> [Task directions] Once the pictures are set aside, transcribe each line of the data exactly.

> [Records shown]

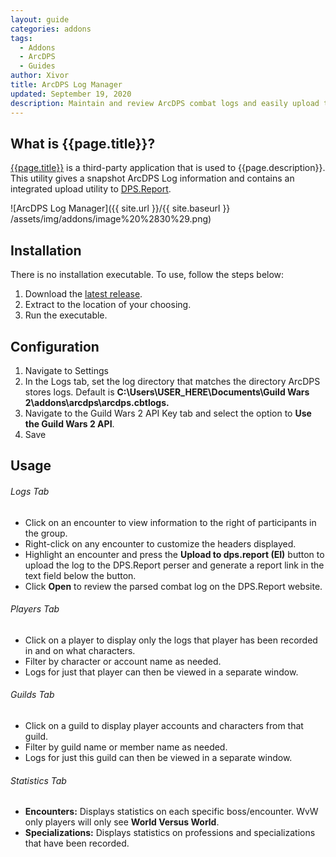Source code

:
```yaml
---
layout: guide
categories: addons
tags:
  - Addons
  - ArcDPS
  - Guides
author: Xivor
title: ArcDPS Log Manager 
updated: September 19, 2020
description: Maintain and review ArcDPS combat logs and easily upload them to the web
---
```


## What is {{page.title}}?

[{{page.title}}](https://gw2scratch.com/tools/manager) is a third-party application that is used to {{page.description}}.<!--more--> This utility gives a snapshot ArcDPS Log information and contains an integrated upload utility to [DPS.Report](https://dps.report).

![ArcDPS Log Manager]({{ site.url }}/{{ site.baseurl }} /assets/img/addons/image%20%2830%29.png)

## Installation

There is no installation executable. To use, follow the steps below:

1. Download the [latest release](https://github.com/gw2scratch/evtc/releases).
2. Extract to the location of your choosing.
3. Run the executable.

## Configuration

1. Navigate to Settings
2. In the Logs tab, set the log directory that matches the directory ArcDPS stores logs. Default is **C:\\Users\\USER\_HERE\\Documents\\Guild Wars 2\\addons\\arcdps\\arcdps.cbtlogs.**
3. Navigate to the Guild Wars 2 API Key tab and select the option to **Use the Guild Wars 2 API**.
4. Save

## Usage

###### Logs Tab

* Click on an encounter to view information to the right of participants in the group.
* Right-click on any encounter to customize the headers displayed.
* Highlight an encounter and press the **Upload to dps.report (EI)** button to upload the log to the DPS.Report perser and generate a report link in the text field below the button.
* Click **Open** to review the parsed combat log on the DPS.Report website.

###### Players Tab

* Click on a player to display only the logs that player has been recorded in and on what characters.
* Filter by character or account name as needed.
* Logs for just that player can then be viewed in a separate window.

###### Guilds Tab

* Click on a guild to display player accounts and characters from that guild.
* Filter by guild name or member name as needed.
* Logs for just this guild can then be viewed in a separate window.

###### Statistics Tab

* **Encounters:** Displays statistics on each specific boss/encounter. WvW only players will only see **World Versus World**.
* **Specializations:** Displays statistics on professions and specializations that have been recorded.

> [Task response]
Source code

:
```yaml
---
layout: guide
categories: addons
tags:
  - Addons
  - ArcDPS
  - Guides
author: Xivor
title: ArcDPS Log Manager 
updated: September 19, 2020
description: Maintain and review ArcDPS combat logs and easily upload them to the web
---
```


## What is {{page.title}}?

[{{page.title}}](https://gw2scratch.com/tools/manager) is a third-party application that is used to {{page.description}}.<!--more--> This utility gives a snapshot ArcDPS Log information and contains an integrated upload utility to [DPS.Report](https://dps.report).

![ArcDPS Log Manager]({{ site.url }}/{{ site.baseurl }} /assets/img/addons/image%20%2830%29.png)

## Installation

There is no installation executable. To use, follow the steps below:

1. Download the [latest release](https://github.com/gw2scratch/evtc/releases).
2. Extract to the location of your choosing.
3. Run the executable.

## Configuration

1. Navigate to Settings
2. In the Logs tab, set the log directory that matches the directory ArcDPS stores logs. Default is **C:\\Users\\USER\_HERE\\Documents\\Guild Wars 2\\addons\\arcdps\\arcdps.cbtlogs.**
3. Navigate to the Guild Wars 2 API Key tab and select the option to **Use the Guild Wars 2 API**.
4. Save

## Usage

###### Logs Tab

* Click on an encounter to view information to the right of participants in the group.
* Right-click on any encounter to customize the headers displayed.
* Highlight an encounter and press the **Upload to dps.report (EI)** button to upload the log to the DPS.Report perser and generate a report link in the text field below the button.
* Click **Open** to review the parsed combat log on the DPS.Report website.

###### Players Tab

* Click on a player to display only the logs that player has been recorded in and on what characters.
* Filter by character or account name as needed.
* Logs for just that player can then be viewed in a separate window.

###### Guilds Tab

* Click on a guild to display player accounts and characters from that guild.
* Filter by guild name or member name as needed.
* Logs for just this guild can then be viewed in a separate window.

###### Statistics Tab

* **Encounters:** Displays statistics on each specific boss/encounter. WvW only players will only see **World Versus World**.
* **Specializations:** Displays statistics on professions and specializations that have been recorded.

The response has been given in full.